How to separate egg yolks: Crack the egg in half and then slide the yolk between the two shell halves. Keep alternating between both halves until the whites slip out.
Real Parmesan Cheese
Use a fresh wedge of parmegianno reggiano and use a hand grater or microplane grater for a finer grating. You can also purchase pre-grated parmesan at the store but be sure to check the ingredients to make sure there are no other additives like starch, which can make your sauce lumpy and stringy.
Bacon
Bacon renders a lot of fat, and while we all love bacon, too much bacon grease can drown the pasta and cause the sauce to separate. For this recipe, only two tablespoons are enough to bring flavor and mix evenly with the carbonara sauce.
Tips For The Perfect Herby Spaghetti Carbonara
The first tip is to boil the pasta once all other parts of the recipe are done– sauce is mixed, bacon is rendered, asparagus cooked etc. You want the pasta to be piping hot so the residual heat can cook the sauce.
The second tip is to temper the carbonara sauce with hot pasta water! Slowly add in a few tablespoons of pasta water to the sauce and whisk quickly to temper the eggs. This not only makes the sauce creamier but also helps to keep the eggs from scrambling!
The final tip is to mix the pasta and the sauce off-heat, meaning that the pot is not sitting on the burner you just cooked the pasta on. If the pot sits on the burner then the bottom will be too hot and will cook the sauce and scramble your eggs.

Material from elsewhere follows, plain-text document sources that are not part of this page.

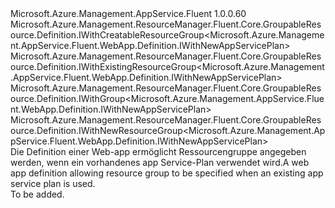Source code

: <Type Name="INewAppServicePlanWithGroup" FullName="Microsoft.Azure.Management.AppService.Fluent.WebApp.Definition.INewAppServicePlanWithGroup">
  <TypeSignature Language="C#" Value="public interface INewAppServicePlanWithGroup : Microsoft.Azure.Management.ResourceManager.Fluent.Core.GroupableResource.Definition.IWithCreatableResourceGroup&lt;Microsoft.Azure.Management.AppService.Fluent.WebApp.Definition.IWithNewAppServicePlan&gt;, Microsoft.Azure.Management.ResourceManager.Fluent.Core.GroupableResource.Definition.IWithExistingResourceGroup&lt;Microsoft.Azure.Management.AppService.Fluent.WebApp.Definition.IWithNewAppServicePlan&gt;, Microsoft.Azure.Management.ResourceManager.Fluent.Core.GroupableResource.Definition.IWithGroup&lt;Microsoft.Azure.Management.AppService.Fluent.WebApp.Definition.IWithNewAppServicePlan&gt;, Microsoft.Azure.Management.ResourceManager.Fluent.Core.GroupableResource.Definition.IWithNewResourceGroup&lt;Microsoft.Azure.Management.AppService.Fluent.WebApp.Definition.IWithNewAppServicePlan&gt;" />
  <TypeSignature Language="ILAsm" Value=".class public interface auto ansi abstract INewAppServicePlanWithGroup implements class Microsoft.Azure.Management.ResourceManager.Fluent.Core.GroupableResource.Definition.IWithCreatableResourceGroup`1&lt;class Microsoft.Azure.Management.AppService.Fluent.WebApp.Definition.IWithNewAppServicePlan&gt;, class Microsoft.Azure.Management.ResourceManager.Fluent.Core.GroupableResource.Definition.IWithExistingResourceGroup`1&lt;class Microsoft.Azure.Management.AppService.Fluent.WebApp.Definition.IWithNewAppServicePlan&gt;, class Microsoft.Azure.Management.ResourceManager.Fluent.Core.GroupableResource.Definition.IWithGroup`1&lt;class Microsoft.Azure.Management.AppService.Fluent.WebApp.Definition.IWithNewAppServicePlan&gt;, class Microsoft.Azure.Management.ResourceManager.Fluent.Core.GroupableResource.Definition.IWithNewResourceGroup`1&lt;class Microsoft.Azure.Management.AppService.Fluent.WebApp.Definition.IWithNewAppServicePlan&gt;" />
  <TypeSignature Language="DocId" Value="T:Microsoft.Azure.Management.AppService.Fluent.WebApp.Definition.INewAppServicePlanWithGroup" />
  <TypeSignature Language="VB.NET" Value="Public Interface INewAppServicePlanWithGroup&#xA;Implements IWithCreatableResourceGroup(Of IWithNewAppServicePlan), IWithExistingResourceGroup(Of IWithNewAppServicePlan), IWithGroup(Of IWithNewAppServicePlan), IWithNewResourceGroup(Of IWithNewAppServicePlan)" />
  <TypeSignature Language="F#" Value="type INewAppServicePlanWithGroup = interface&#xA;    interface IWithGroup&lt;IWithNewAppServicePlan&gt;&#xA;    interface IWithExistingResourceGroup&lt;IWithNewAppServicePlan&gt;&#xA;    interface IWithNewResourceGroup&lt;IWithNewAppServicePlan&gt;&#xA;    interface IWithCreatableResourceGroup&lt;IWithNewAppServicePlan&gt;" />
  <AssemblyInfo>
    <AssemblyName>Microsoft.Azure.Management.AppService.Fluent</AssemblyName>
    <AssemblyVersion>1.0.0.60</AssemblyVersion>
  </AssemblyInfo>
  <Interfaces>
    <Interface>
      <InterfaceName>Microsoft.Azure.Management.ResourceManager.Fluent.Core.GroupableResource.Definition.IWithCreatableResourceGroup&lt;Microsoft.Azure.Management.AppService.Fluent.WebApp.Definition.IWithNewAppServicePlan&gt;</InterfaceName>
    </Interface>
    <Interface>
      <InterfaceName>Microsoft.Azure.Management.ResourceManager.Fluent.Core.GroupableResource.Definition.IWithExistingResourceGroup&lt;Microsoft.Azure.Management.AppService.Fluent.WebApp.Definition.IWithNewAppServicePlan&gt;</InterfaceName>
    </Interface>
    <Interface>
      <InterfaceName>Microsoft.Azure.Management.ResourceManager.Fluent.Core.GroupableResource.Definition.IWithGroup&lt;Microsoft.Azure.Management.AppService.Fluent.WebApp.Definition.IWithNewAppServicePlan&gt;</InterfaceName>
    </Interface>
    <Interface>
      <InterfaceName>Microsoft.Azure.Management.ResourceManager.Fluent.Core.GroupableResource.Definition.IWithNewResourceGroup&lt;Microsoft.Azure.Management.AppService.Fluent.WebApp.Definition.IWithNewAppServicePlan&gt;</InterfaceName>
    </Interface>
  </Interfaces>
  <Docs>
    <summary>
            <span data-ttu-id="1902f-101">Die Definition einer Web-app ermöglicht Ressourcengruppe angegeben werden, wenn ein vorhandenes app Service-Plan verwendet wird.</span><span class="sxs-lookup"><span data-stu-id="1902f-101">A web app definition allowing resource group to be specified when an existing app service plan is used.</span></span>
            </summary>
    <remarks>To be added.</remarks>
  </Docs>
  <Members />
</Type>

Instead, take your pot off the burner and then mix your pasta and sauce together.
Herby Spaghetti Carbonara With Asparagus
Ingredients
- 1 lb dried spaghetti or bucatini
- 6 strips bacon
- 5 large egg yolks, room temperature ideally
- 1/4 cup minced fresh parsley
- 2/3 cup finely grated parmesan cheese (the real kind)
- 1/2 tsp freshly ground black pepper
- 1/4 tsp salt, plus more for pasta water
- 2 tbsp olive oil
- 2 tsp minced garlic
- 12 asparagus spears, cleaned and trimmed
Instructions
- Make the carbonara sauce. In a bowl, whisk together the egg yolks, parsley, cheese, salt and pepper. Set aside.

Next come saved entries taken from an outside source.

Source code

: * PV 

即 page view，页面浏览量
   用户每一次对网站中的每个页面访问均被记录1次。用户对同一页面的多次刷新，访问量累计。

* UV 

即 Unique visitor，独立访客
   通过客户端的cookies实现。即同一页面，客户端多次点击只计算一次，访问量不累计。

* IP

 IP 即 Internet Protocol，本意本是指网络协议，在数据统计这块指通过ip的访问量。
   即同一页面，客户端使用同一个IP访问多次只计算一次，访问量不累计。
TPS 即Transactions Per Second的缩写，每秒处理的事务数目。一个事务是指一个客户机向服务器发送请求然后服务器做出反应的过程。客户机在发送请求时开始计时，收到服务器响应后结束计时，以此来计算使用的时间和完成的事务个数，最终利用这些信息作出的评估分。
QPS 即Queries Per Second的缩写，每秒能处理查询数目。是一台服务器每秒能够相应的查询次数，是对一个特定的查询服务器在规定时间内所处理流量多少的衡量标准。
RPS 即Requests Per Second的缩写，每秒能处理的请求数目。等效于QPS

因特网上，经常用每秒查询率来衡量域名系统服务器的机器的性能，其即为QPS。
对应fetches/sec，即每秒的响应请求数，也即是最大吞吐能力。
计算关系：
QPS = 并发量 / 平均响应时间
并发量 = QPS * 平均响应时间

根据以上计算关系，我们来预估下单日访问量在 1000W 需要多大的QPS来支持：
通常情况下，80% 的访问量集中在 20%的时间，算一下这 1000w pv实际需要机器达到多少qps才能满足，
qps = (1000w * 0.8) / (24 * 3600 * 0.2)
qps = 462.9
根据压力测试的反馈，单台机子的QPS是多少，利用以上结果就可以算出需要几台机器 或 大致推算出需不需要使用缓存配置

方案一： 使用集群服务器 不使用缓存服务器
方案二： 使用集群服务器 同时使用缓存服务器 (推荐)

- Lay the bacon strips in a cold frying pan (starting in a cold pan will prevent smoking).
- Bring the pan up to medium high heat and fry until crisp. Remove strips from heat and drain on paper towels.
- Reserve 2 tablespoons of bacon grease and drain the rest. Add the asparagus spears to the pan and saute until crisp tender, about 4-5 minutes. Remove from heat.

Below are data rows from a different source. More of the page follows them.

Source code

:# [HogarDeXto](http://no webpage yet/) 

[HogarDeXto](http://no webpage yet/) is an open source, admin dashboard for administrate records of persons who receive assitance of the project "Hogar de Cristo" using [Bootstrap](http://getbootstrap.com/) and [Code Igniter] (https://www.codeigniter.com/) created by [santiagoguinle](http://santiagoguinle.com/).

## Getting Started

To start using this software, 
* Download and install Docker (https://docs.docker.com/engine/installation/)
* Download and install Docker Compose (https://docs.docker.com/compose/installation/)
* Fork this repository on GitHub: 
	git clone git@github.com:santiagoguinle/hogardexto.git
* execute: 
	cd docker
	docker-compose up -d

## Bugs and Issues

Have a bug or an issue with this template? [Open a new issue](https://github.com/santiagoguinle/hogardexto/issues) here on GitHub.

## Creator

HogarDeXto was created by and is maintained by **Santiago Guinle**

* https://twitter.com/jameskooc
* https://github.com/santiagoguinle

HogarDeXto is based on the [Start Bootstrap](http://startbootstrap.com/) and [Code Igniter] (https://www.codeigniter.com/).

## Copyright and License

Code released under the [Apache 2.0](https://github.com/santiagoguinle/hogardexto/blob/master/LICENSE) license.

- Bring a large pot of water to a boil. Add a generous handful of salt to the water, then add in the spaghetti. Boil until al dente or according to the package instructions.
- Reserve 1 cup of pasta water, and set aside. Then drain the pasta and return it quickly to the pot to keep the heat.
- Slowly stream in about 1/3 cup of pasta water into the carbonara sauce, whisking the entire time. Whisk until the sauce is smooth and creamy.
- Pour the sauce over the hot spaghetti and toss quickly to combine. Keep tossing until the sauce becomes glossy and coats the spaghetti. Add some more pasta water if it seems too thick.
- Plate the spaghetti immediately and top with a few bacon strips and asparagus.